A witness describes the underground cave complex near Tora Bora where bin Ladin is suspected to be hiding.
The US move to shut down Somalian telecom companies linked to al-Qaeda has drawn protest from the UN because of the impact to the already fragile economy in Somalia.
You say "Hacker", the Feds say "Terrorist": "By lumping hackers in with cyber-terrorists, the government is demonstrating a fundamental inability to understand either group."
Learning from Israel: restrictions on civil liberties does not make a country more safe.
Next up: "Stiletto jabs" on evildoers in Somalia, Sudan, and Yemen. Yemen, at least, is pledging to cooperate.
Terror war raises fears about rights: details laws being pushed through by state and federal lawmakers reducing civil liberties in the name of fighting terror. [via The Smirking Chimp]
Spain is refusing to extradite terror suspects without guarantees that they won't face the death penalty or a military tribunal.
Taliban leader Omar has handed over power to his army commander, Mullah Akhtar Osmani.
On Cheney's secure and undisclosed location: a duckblind. [via Unknown News]
Pakistan is reported to be evacuating Pakistani Taliban supporters from Kunduz.
First hand accounts of special forces raid on a tanker truck convoy in Afghanistan, from the drivers.
U.S. shuts down Somalia's internet service and most of their international phone service after claiming that the companies involved, Somalia Internet Company and al-Barakaat, have terrorist links, which they deny.
A Taliban mullah surrenders outside Kunduz - to a New Zealand reporter.
From The Economist: Terrorism and Freedom [via Unknown News]
On breaking the law or ethical codes to give information on terrorists.
The U.S. is offering a $25 million reward for bin Laden. Not to be outdone, the Taliban is offering $50 million for Bush. They also claim that our fight to get bin Laden is hypocritical while we harbor the likes of Salman Rushdie. [via Unknown News]
On the rumors around Skanksville that Flight 93 was shot down and a site gathering reports on the crash. [via Bushwacker]
Portland police are refusing to cooperate with the Justice Department in questioning uncharged immigrants, holding that it would violate state law. [via Interesting People]
Is there a Good Terrorist? - more on defining terrorism, by Timothy Garton Ash. [via Red Rock Eater]
America will take no prisoners - Rumsfeld: "The United States is not inclined to negotiate surrenders, nor are we in a position, with relatively small numbers of forces on the ground, to accept prisoners." (full transcript).

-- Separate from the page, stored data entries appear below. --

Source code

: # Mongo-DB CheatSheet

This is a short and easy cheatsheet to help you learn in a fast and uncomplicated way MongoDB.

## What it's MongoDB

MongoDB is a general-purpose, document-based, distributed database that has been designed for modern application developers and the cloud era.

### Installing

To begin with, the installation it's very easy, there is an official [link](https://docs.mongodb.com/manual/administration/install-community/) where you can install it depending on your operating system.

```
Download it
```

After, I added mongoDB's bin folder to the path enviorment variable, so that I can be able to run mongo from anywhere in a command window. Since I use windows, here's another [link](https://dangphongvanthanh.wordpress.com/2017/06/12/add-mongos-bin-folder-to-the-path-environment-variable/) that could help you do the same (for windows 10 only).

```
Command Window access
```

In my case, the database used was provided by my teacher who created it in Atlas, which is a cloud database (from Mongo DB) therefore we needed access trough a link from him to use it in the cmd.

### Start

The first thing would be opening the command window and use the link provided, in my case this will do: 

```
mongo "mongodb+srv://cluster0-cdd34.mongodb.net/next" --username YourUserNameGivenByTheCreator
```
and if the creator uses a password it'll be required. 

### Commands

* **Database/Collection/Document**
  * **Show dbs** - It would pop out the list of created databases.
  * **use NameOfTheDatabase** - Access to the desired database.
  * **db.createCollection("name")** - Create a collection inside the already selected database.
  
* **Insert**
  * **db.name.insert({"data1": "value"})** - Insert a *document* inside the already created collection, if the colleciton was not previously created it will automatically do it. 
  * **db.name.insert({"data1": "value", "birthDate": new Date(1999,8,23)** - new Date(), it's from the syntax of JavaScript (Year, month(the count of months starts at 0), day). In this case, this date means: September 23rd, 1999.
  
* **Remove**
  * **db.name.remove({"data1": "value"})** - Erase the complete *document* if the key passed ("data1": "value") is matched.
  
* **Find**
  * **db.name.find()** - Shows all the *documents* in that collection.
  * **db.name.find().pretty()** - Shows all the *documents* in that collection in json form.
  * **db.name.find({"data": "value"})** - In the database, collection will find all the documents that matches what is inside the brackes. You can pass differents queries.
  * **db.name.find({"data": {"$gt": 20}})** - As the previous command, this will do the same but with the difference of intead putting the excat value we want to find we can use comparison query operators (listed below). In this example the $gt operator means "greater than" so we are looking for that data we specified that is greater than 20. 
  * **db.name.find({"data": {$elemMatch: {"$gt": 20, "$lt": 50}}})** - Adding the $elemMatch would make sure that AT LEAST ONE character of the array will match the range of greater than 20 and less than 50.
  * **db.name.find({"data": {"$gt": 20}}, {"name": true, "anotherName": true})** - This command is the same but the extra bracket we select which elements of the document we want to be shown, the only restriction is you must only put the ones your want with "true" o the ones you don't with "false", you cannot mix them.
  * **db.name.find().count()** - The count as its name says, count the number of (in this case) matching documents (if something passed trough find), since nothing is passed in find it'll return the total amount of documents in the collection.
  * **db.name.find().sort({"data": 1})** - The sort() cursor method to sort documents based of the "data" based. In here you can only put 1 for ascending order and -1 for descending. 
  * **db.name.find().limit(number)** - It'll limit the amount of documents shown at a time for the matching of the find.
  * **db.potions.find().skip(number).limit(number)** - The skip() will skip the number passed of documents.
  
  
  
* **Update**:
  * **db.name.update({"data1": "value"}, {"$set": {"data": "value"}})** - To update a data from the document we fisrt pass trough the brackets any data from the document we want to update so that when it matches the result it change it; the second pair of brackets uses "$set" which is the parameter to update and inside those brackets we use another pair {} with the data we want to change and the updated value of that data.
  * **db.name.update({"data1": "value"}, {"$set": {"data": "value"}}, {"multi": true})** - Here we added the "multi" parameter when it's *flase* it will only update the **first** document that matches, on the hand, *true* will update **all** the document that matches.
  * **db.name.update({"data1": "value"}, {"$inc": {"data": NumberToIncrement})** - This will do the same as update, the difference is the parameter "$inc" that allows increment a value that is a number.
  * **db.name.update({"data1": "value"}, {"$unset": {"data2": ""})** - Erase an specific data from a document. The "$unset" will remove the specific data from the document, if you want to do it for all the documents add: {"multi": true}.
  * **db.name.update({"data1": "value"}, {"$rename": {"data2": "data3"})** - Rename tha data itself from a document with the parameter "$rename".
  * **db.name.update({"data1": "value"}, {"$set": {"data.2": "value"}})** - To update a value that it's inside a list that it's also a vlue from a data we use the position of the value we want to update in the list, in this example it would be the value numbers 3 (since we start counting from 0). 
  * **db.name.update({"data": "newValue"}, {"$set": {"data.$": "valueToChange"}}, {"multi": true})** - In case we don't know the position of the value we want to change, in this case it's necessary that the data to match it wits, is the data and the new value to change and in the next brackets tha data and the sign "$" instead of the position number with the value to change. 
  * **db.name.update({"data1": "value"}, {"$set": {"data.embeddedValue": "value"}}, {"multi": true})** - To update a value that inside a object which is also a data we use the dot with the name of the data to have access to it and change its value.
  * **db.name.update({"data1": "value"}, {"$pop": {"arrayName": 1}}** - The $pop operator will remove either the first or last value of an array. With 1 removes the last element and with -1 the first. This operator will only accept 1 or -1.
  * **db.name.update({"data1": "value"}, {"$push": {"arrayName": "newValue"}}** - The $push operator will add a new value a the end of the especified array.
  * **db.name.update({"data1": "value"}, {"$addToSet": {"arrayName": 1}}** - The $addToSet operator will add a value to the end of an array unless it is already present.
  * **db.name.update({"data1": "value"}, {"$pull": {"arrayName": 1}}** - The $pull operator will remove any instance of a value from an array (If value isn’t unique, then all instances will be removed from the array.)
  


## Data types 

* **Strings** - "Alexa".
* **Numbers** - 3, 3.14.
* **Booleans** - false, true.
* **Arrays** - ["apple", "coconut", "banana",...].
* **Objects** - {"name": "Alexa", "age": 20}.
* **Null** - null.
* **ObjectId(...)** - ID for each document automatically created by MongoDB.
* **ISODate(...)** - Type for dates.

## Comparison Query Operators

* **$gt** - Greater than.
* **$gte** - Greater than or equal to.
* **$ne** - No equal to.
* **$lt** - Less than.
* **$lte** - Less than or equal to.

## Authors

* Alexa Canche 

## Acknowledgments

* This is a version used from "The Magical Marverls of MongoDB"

The Sunday Times describes how Mohammed Atef was killed in a U.S. attack.
I found a Google search in my referrer log this morning from someone looking for stuff on the Prisoners' Dilemma in relation to the World Trade Center. That got me curious what he might have been looking for. The closest thing I could find was an 1998 essay from a University of Michigan international affairs student that applies the Prisoners' Dilemma to the choice of a response to terrorism to show that tit-for-tat is the only way to be successful. Axelrod and Hamilton showed this strategy had the best payoff in a 1981 paper in Science: The Evolution of Cooperation. Björn Brembs' article in Oikos discusses different strategies for the game, some of which can be simulated online, and gives examples of applications in nature. It's a shame that real life is not as straightforward as game theory.